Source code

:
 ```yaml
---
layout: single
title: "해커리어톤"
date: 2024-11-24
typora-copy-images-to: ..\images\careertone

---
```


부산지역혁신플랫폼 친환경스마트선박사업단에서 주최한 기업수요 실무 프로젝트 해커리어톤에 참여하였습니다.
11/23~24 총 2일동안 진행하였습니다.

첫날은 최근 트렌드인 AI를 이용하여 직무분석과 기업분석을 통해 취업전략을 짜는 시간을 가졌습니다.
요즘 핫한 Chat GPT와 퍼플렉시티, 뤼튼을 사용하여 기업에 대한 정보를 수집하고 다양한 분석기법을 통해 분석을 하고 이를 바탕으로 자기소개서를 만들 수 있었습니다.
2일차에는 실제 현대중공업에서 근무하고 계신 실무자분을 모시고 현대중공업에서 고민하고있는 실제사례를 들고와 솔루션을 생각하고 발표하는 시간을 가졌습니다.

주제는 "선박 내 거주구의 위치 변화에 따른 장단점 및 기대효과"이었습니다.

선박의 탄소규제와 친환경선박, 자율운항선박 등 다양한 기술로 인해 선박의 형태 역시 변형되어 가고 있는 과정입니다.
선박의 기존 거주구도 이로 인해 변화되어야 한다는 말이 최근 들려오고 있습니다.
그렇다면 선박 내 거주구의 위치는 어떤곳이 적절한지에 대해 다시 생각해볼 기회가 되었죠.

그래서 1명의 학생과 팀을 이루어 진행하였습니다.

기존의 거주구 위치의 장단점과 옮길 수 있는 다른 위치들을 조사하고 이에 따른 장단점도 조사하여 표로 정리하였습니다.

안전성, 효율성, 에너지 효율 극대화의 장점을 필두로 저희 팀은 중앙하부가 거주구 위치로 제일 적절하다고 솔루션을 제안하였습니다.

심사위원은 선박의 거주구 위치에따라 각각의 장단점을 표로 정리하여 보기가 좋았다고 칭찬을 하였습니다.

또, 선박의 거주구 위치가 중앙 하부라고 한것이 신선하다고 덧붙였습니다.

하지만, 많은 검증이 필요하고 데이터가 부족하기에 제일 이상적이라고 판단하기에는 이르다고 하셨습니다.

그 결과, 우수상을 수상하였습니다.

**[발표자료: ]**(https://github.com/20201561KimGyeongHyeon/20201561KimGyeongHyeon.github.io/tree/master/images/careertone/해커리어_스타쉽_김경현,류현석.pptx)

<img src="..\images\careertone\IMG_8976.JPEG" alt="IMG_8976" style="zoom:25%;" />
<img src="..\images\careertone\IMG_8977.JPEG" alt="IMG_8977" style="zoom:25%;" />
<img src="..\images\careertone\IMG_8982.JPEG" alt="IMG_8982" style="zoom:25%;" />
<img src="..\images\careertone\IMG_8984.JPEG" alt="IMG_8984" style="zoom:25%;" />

• _HOW TO COMPLETE THIS TASK_: In full and without alteration, output the listing.

• _FINISHED EXERCISE_:
Source code

:
 ```yaml
---
layout: single
title: "해커리어톤"
date: 2024-11-24
typora-copy-images-to: ..\images\careertone

---
```


부산지역혁신플랫폼 친환경스마트선박사업단에서 주최한 기업수요 실무 프로젝트 해커리어톤에 참여하였습니다.
11/23~24 총 2일동안 진행하였습니다.

첫날은 최근 트렌드인 AI를 이용하여 직무분석과 기업분석을 통해 취업전략을 짜는 시간을 가졌습니다.
요즘 핫한 Chat GPT와 퍼플렉시티, 뤼튼을 사용하여 기업에 대한 정보를 수집하고 다양한 분석기법을 통해 분석을 하고 이를 바탕으로 자기소개서를 만들 수 있었습니다.
2일차에는 실제 현대중공업에서 근무하고 계신 실무자분을 모시고 현대중공업에서 고민하고있는 실제사례를 들고와 솔루션을 생각하고 발표하는 시간을 가졌습니다.

주제는 "선박 내 거주구의 위치 변화에 따른 장단점 및 기대효과"이었습니다.

선박의 탄소규제와 친환경선박, 자율운항선박 등 다양한 기술로 인해 선박의 형태 역시 변형되어 가고 있는 과정입니다.
선박의 기존 거주구도 이로 인해 변화되어야 한다는 말이 최근 들려오고 있습니다.
그렇다면 선박 내 거주구의 위치는 어떤곳이 적절한지에 대해 다시 생각해볼 기회가 되었죠.

그래서 1명의 학생과 팀을 이루어 진행하였습니다.

기존의 거주구 위치의 장단점과 옮길 수 있는 다른 위치들을 조사하고 이에 따른 장단점도 조사하여 표로 정리하였습니다.

안전성, 효율성, 에너지 효율 극대화의 장점을 필두로 저희 팀은 중앙하부가 거주구 위치로 제일 적절하다고 솔루션을 제안하였습니다.

심사위원은 선박의 거주구 위치에따라 각각의 장단점을 표로 정리하여 보기가 좋았다고 칭찬을 하였습니다.

또, 선박의 거주구 위치가 중앙 하부라고 한것이 신선하다고 덧붙였습니다.

하지만, 많은 검증이 필요하고 데이터가 부족하기에 제일 이상적이라고 판단하기에는 이르다고 하셨습니다.

그 결과, 우수상을 수상하였습니다.

**[발표자료: ]**(https://github.com/20201561KimGyeongHyeon/20201561KimGyeongHyeon.github.io/tree/master/images/careertone/해커리어_스타쉽_김경현,류현석.pptx)

<img src="..\images\careertone\IMG_8976.JPEG" alt="IMG_8976" style="zoom:25%;" />
<img src="..\images\careertone\IMG_8977.JPEG" alt="IMG_8977" style="zoom:25%;" />
<img src="..\images\careertone\IMG_8982.JPEG" alt="IMG_8982" style="zoom:25%;" />
<img src="..\images\careertone\IMG_8984.JPEG" alt="IMG_8984" style="zoom:25%;" />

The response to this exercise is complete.